Bug 1019585 part 1 - Make FlatMatch work with Latin1 strings. r=luke
authorJan de Mooij <jdemooij@mozilla.com>
Thu, 05 Jun 2014 12:01:58 +0200
changeset 207117 b3c9dcbc34c084b55e2516553be3b38a0159933f
parent 207116 c3d4d93e55b3b959dd1a2ba3664c4c57ca53b7b9
child 207118 f2b79650ac7b8a6352d10ef18026eaba6627dbbc
push id494
push userraliiev@mozilla.com
push dateMon, 25 Aug 2014 18:42:16 +0000
treeherdermozilla-release@a3cc3e46b571 [default view] [failures only]
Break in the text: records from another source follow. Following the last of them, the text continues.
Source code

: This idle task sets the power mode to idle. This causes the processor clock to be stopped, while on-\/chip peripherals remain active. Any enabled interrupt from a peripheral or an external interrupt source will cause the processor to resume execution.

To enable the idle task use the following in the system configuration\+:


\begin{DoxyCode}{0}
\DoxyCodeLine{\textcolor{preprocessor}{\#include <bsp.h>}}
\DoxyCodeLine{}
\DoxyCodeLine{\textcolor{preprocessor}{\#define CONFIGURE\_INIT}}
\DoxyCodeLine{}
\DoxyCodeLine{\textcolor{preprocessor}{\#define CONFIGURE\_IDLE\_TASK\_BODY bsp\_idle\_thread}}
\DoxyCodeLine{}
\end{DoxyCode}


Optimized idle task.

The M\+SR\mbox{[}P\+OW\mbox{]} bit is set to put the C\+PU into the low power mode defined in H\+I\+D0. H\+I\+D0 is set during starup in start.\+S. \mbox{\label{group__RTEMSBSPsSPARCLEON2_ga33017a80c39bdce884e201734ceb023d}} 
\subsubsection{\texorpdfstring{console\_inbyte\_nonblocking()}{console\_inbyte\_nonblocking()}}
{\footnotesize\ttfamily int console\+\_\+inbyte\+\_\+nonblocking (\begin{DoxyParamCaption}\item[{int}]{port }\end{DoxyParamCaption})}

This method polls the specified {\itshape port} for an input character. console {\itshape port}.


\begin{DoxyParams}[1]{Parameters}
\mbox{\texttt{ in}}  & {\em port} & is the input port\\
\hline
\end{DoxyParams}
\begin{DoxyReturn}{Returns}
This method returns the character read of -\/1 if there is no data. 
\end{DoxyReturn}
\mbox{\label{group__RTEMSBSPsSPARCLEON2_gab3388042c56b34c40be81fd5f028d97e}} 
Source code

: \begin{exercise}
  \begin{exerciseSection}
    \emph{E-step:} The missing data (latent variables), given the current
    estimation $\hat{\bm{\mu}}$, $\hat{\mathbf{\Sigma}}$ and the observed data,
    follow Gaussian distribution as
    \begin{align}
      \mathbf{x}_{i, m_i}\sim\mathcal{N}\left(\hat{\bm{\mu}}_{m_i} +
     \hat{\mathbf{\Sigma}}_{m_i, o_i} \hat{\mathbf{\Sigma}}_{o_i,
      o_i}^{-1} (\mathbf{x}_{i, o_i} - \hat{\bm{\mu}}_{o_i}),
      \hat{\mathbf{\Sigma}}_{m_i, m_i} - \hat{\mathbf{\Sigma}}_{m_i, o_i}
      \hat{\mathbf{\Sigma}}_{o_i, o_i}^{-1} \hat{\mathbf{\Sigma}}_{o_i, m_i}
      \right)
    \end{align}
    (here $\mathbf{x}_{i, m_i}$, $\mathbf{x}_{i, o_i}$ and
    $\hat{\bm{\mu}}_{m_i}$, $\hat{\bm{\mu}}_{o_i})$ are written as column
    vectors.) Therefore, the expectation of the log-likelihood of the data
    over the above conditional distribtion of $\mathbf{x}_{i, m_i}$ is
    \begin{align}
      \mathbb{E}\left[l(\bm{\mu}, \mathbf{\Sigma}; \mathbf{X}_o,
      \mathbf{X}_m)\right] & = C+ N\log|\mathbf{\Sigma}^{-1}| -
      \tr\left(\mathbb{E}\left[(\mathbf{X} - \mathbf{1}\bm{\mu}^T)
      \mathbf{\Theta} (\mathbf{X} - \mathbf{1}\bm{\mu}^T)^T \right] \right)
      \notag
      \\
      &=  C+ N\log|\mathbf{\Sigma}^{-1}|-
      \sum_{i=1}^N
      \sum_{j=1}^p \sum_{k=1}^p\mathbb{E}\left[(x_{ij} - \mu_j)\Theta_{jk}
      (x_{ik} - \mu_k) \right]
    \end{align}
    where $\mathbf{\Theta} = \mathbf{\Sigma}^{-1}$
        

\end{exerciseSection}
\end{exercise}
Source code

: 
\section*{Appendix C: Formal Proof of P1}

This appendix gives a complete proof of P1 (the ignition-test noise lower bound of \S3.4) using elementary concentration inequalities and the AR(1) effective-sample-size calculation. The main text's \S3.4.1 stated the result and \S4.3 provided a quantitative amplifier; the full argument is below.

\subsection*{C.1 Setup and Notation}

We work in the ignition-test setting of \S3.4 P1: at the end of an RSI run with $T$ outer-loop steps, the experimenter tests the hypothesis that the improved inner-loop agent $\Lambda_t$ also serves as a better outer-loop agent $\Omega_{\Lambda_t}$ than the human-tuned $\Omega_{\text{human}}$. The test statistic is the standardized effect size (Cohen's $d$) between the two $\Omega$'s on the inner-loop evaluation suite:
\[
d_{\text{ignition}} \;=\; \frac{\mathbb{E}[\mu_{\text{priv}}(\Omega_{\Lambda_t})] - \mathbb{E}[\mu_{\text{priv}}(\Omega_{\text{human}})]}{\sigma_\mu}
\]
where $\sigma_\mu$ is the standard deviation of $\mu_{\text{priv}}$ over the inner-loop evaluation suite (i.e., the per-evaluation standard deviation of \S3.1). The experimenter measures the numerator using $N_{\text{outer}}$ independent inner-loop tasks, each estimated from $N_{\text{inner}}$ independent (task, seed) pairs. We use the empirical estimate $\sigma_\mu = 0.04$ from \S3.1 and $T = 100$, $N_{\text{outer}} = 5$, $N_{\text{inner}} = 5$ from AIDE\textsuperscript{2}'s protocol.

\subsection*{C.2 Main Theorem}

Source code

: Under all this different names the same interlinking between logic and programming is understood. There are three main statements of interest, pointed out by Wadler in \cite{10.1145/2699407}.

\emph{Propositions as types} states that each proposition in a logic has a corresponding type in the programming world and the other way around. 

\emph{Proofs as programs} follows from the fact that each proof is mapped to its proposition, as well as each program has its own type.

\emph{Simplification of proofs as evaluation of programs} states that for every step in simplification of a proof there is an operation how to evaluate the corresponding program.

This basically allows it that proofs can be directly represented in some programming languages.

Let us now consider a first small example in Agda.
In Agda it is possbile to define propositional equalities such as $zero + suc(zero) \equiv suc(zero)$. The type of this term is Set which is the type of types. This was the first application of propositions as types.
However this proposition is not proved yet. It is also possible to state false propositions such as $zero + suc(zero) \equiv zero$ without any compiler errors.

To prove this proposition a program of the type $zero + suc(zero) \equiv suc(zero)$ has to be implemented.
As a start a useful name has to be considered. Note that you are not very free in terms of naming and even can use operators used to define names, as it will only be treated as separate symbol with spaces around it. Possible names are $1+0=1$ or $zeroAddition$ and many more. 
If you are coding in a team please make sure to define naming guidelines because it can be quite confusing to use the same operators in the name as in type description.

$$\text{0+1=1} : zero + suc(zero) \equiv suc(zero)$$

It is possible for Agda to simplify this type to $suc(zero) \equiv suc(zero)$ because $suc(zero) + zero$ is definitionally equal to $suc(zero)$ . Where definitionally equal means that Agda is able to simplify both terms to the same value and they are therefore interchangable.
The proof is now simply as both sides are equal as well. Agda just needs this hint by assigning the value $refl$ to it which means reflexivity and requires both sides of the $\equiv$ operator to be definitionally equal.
perfherder[talos] [build metrics] [platform microbench] (compared to previous push)
reviewersluke
bugs1019585
milestone32.0a1
first release with
nightly linux32
nightly linux64
nightly mac
nightly win32
nightly win64
last release without
nightly linux32
nightly linux64
nightly mac
nightly win32
nightly win64
Bug 1019585 part 1 - Make FlatMatch work with Latin1 strings. r=luke
js/src/jit-test/tests/latin1/search.js
js/src/jsstr.cpp
new file mode 100644
--- /dev/null
+++ b/js/src/jit-test/tests/latin1/search.js
@@ -0,0 +1,22 @@
+function testSearchFlat() {
+    var s1 = toLatin1("fooBar12345");
+    var s2 = toLatin1("Bar1");
+
+    // Latin1 + Latin1
+    assertEq(s1.search(s2), 3);
+    assertEq(s2.search(s1), -1);
+    assertEq(s1.search(s1), 0);
+
+    // Latin1 + TwoByte
+    assertEq(s1.search(s2 + "\u1200"), -1);
+    assertEq(s1.search(("12345\u1200").slice(0, -1)), 6);
+
+    // TwoByte + Latin1
+    assertEq("fooBar12345\u1200".search(s1), 0);
+    assertEq("fooBar12345\u1200".search(s2), 3);
+
+    // TwoByte + TwoByte
+    assertEq("fooBar12345\u1200".search("5\u1200"), 10);
+    assertEq("fooBar12345\u1200".search("5\u1201"), -1);
+}
+testSearchFlat();
--- a/js/src/jsstr.cpp
+++ b/js/src/jsstr.cpp
@@ -1199,16 +1199,42 @@ StringMatch(const TextChar *text, uint32
 #if !defined(__linux__)
         (patLen > 128 && IsSame<TextChar, PatChar>::value)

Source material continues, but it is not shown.